Esiro // VEP // ODC // IAC
Esiro est l’un des membres des VEP (Vandales En Puissance) les plus discrets de la génération Paris Tonkar. Pourtant, il n’a jamais cessé de peindre et poursuit aujourd’hui son parcours aux côtés des ODC. Rencontre à l’occasion du jam organisé par Moze sur le mur de la rue des Pyrénées.
Quand découvres-tu le graffiti ?
Esiro : Je me suis intéressé au graffiti en 1986-1987. Comme beaucoup de jeunes de ma génération, des graffeurs comme Bando, Boxer, Mode 2, mais aussi les membres de La Force Alpha — Spirit, Mambo ou Sib — m’ont donné envie de peindre.
J’ai commencé en 1987, mais uniquement sur papier. Mon premier graffiti remonte à 1988, avec les IAC (Impossible À Choper), un crew que j’ai créé avec Oeno, qui ne portait d’ailleurs pas encore ce blaze à l’époque, ainsi qu’Egoist, Soho, Camo, Panik…

Où réalises-tu ton premier graffiti ?
E. : À Convention, sur le terrain vague bien connu de tous les anciens, en 1988. J’étais avec Egoist, qui taguait alors AsOne (As1). C’était un graffiti IAC, réalisé en présence d’Epson, Bes et Maes.
As-tu toujours utilisé le même blaze depuis la fin des années 1980 ?
E. : Non. J’ai commencé par Joke, comme beaucoup, en taguant les tables de classe lorsque j’étais en pension. Très vite, je suis passé à Enigm, puis finalement à Esiro. C’est d’ailleurs avec Epson, des TSM (Tout Simplement Mortel), qu’un après-midi de 1988, sur les quais de Javel dans le XVe arrondissement de Paris, pendant que Dop des CWA peignait, nous avons trouvé ce nom. Il m’arrive encore aujourd’hui de taguer Enigm.
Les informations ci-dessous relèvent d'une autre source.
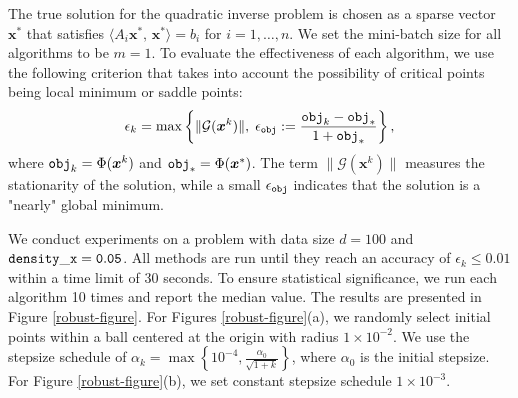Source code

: \documentclass[twoside,11pt]{article}
\newcommand{\cG}{\mathcal G}
\def\inprod#1#2{\langle#1,\,#2\rangle}
\def\eps{\epsilon}
\def\vx{{\bm{x}}}
\begin{document}
The {true} solution for the quadratic inverse problem is chosen as a sparse vector $\vx^*$ that satisfies $\inprod{A_i\vx^*}{\vx^*}=b_i$ for $i=1,\dots,n$. We set the mini-batch size for all algorithms to be $m=1$. To evaluate the effectiveness of each algorithm, we use the following criterion that takes into account the possibility of critical points being local minimum or saddle points:
\[
\epsilon_k=\max\left\{\|\cG({\vx^k})\|,\;\epsilon_{\tt obj}:=\frac{{\tt obj}_k-{\tt obj}_*}{1+{\tt obj}_*}\right\},
\]
 where ${\tt obj}_k=\Phi({\vx^k})$ and ${\tt obj}_*=\Phi(\vx^*)$. 
 {The term $\|\cG(\vx^k)\|$ measures the stationarity of the solution, while a small $\eps_{\tt obj}$ indicates that the solution is a "nearly" global minimum.}

We conduct experiments on a problem with data size $d=100$ and ${\tt density\_x=0.05}$. All methods are run until they reach an accuracy of $\epsilon_k\leq0.01$ within a time limit of 30 seconds. To ensure statistical significance, we run each algorithm 10 times and report the median value. The results are presented in Figure \ref{robust-figure}. For Figures \ref{robust-figure}(a), we randomly select initial points within a ball centered at the origin with radius $1\times10^{-2}$. We use the stepsize schedule of $\alpha_k=\max\left\{10^{-4},\frac{\alpha_0}{\sqrt{1+k}}\right\}$, where $\alpha_0$ is the initial stepsize. For Figure \ref{robust-figure}(b), we set constant stepsize schedule $1\times10^{-3}$. 
\end{document}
Peux-tu nous parler de tes premières sorties et de tes rencontres ?
E. : J’ai commencé à massacrer les rues avec Egoist, puis avec Oeno. C’était un kif énorme. J’habitais vers Marly-le-Roi, dans le 78, et lorsque je descendais de chez moi, je voyais mes tags partout : à l’arrêt de bus, dans le bus, à la gare, sur les trains, à Saint-Lazare, dans le métro, puis dans les rues de Paris… C’était le kif total.
À cette époque, je croisais les TFB (The Fabulous Boys), Eone et Togs, mais aussi Click, Colorz, Ref, Ser, Seeo, Urban (R.I.P.), les VEP de Vincennes et de Saint-Mandé, Freez, les TSB (The System Boys) de Vincennes, Creem, Faz et bien sûr les TSM.
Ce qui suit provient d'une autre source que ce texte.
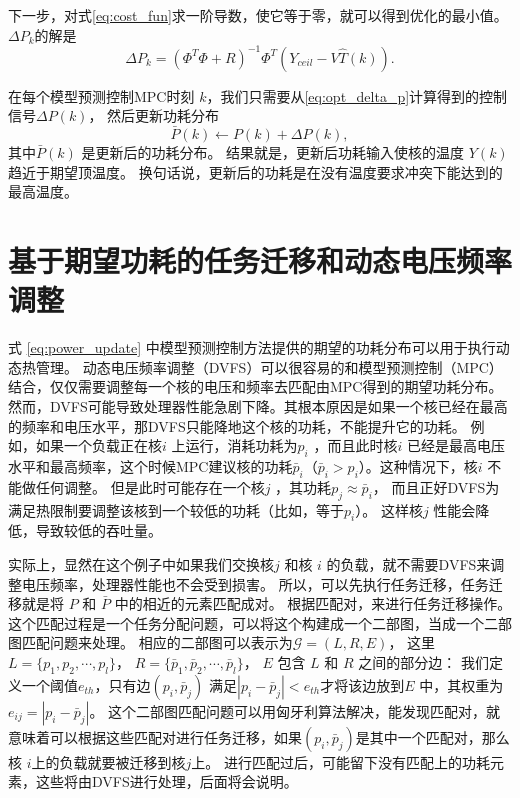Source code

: 下一步，对式\eqref{eq:cost_fun}求一阶导数，使它等于零，就可以得到优化的最小值。
$\Delta P_k$的解是
\begin{equation}\label{eq:opt_delta_p}
\Delta P_k = (\Phi^T \Phi + R)^{-1}\Phi^T(Y_{ceil}-V\hat{T}(k)).
\end{equation}

在每个模型预测控制MPC时刻 $k$，我们只需要从\eqref{eq:opt_delta_p}计算得到的控制信号$\Delta P(k)$， 
然后更新功耗分布
\begin{equation}\label{eq:power_update}
\bar{P}(k) \gets P(k) + \Delta P(k),
\end{equation}
其中$\bar{P}(k)$  是更新后的功耗分布。
结果就是，更新后功耗输入使核的温度 $Y(k)$ 趋近于期望顶温度。
换句话说，更新后的功耗是在没有温度要求冲突下能达到的最高温度。

\section{基于期望功耗的任务迁移和动态电压频率调整}\label{sec:dtm_mpc}

式 \eqref{eq:power_update} 中模型预测控制方法提供的期望的功耗分布可以用于执行动态热管理。
动态电压频率调整（DVFS）可以很容易的和模型预测控制（MPC）结合，仅仅需要调整每一个核的电压和频率去匹配由MPC得到的期望功耗分布。
然而，DVFS可能导致处理器性能急剧下降。其根本原因是如果一个核已经在最高的频率和电压水平，那DVFS只能降地这个核的功耗，不能提升它的功耗。
例如，如果一个负载正在核$i$ 上运行，消耗功耗为$p_i$ ，而且此时核$i$ 已经是最高电压水平和最高频率，这个时候MPC建议核的功耗$\bar{p}_i$（$\bar{p}_i>p_i$）。这种情况下，核$i$ 不能做任何调整。
但是此时可能存在一个核$j$ ，其功耗$p_j \approx \bar{p}_i$， 而且正好DVFS为满足热限制要调整该核到一个较低的功耗（比如，等于$p_i$）。
这样核$j$ 性能会降低，导致较低的吞吐量。

实际上，显然在这个例子中如果我们交换核$j$ 和核 $i$ 的负载，就不需要DVFS来调整电压频率，处理器性能也不会受到损害。
所以，可以先执行任务迁移，任务迁移就是将 $P$ 和 $\bar{P}$ 中的相近的元素匹配成对。
根据匹配对，来进行任务迁移操作。
这个匹配过程是一个任务分配问题，可以将这个构建成一个二部图，当成一个二部图匹配问题来处理。
相应的二部图可以表示为$\mathcal{G} = (L, R, E)$，
这里 $L = \{p_1, p_2, \cdots, p_l\}$， $R = \{\bar{p}_1,
\bar{p}_2,\cdots, \bar{p}_l\}$，
 $E$ 包含 $L$ 和 $R$ 之间的部分边：
 我们定义一个阈值$e_{th}$，只有边$(p_i, \bar{p}_j)$ 满足$|p_i-\bar{p}_j|<e_{th}$才将该边放到$E$ 中，其权重为$e_{ij} = |p_i-\bar{p}_j|$。
 这个二部图匹配问题可以用匈牙利算法解决，能发现匹配对，就意味着可以根据这些匹配对进行任务迁移，如果$(p_i, \bar{p}_j)$是其中一个匹配对，那么核 $i$上的负载就要被迁移到核$j$上。
 进行匹配过后，可能留下没有匹配上的功耗元素，这些将由DVFS进行处理，后面将会说明。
As-tu peint dans les dépôts ?
E. : Oui. J’ai peint des métros et des trains en France, malheureusement, j’ai très peu de photos.
J’allais dans les dépôts seul ou avec Oeno. Nous avions récupéré des tenues de la Comatec, la société chargée du nettoyage du réseau RATP dans les années 1990, en escaladant leurs locaux qui avaient souvent des accès par les toits. On faisait surtout du tag, notamment sur les trains bleus de la ligne Saint-Lazare vers Saint-Nom-la-Bretèche ou Versailles-Rive-Droite.
Es-tu le premier à taguer dans ta ville ?
E. : Oui. Dans ma ville, j’étais le premier. À Marly-le-Roi, il y avait aussi Togs et Haro, alias Eone.
Qui voyais-tu le plus lorsque tu descendais à Paris ?
E. : Bando, Fist, Muck, Boxer, Spirit… Je les croisais très souvent. Il y avait aussi Yank.
Fréquentais-tu les spots incontournables de l’époque ?
E. : Oui, bien sûr. Comme tout le monde, j’allais à Stalingrad. Il y a d’ailleurs, dans le livre de Comer, un « IAC Ladies », réalisé avec Ema, Garance Clavel, Aminata et Aesno. Nous allions aussi à Convention, au terrain près de l’école d’art, à Alésia, au parking désaffecté de Mouton-Duvernet… Je passais également beaucoup de temps dans les catacombes de Paris, ainsi que dans celles de Louveciennes, de Bougival et de Saint-Cloud.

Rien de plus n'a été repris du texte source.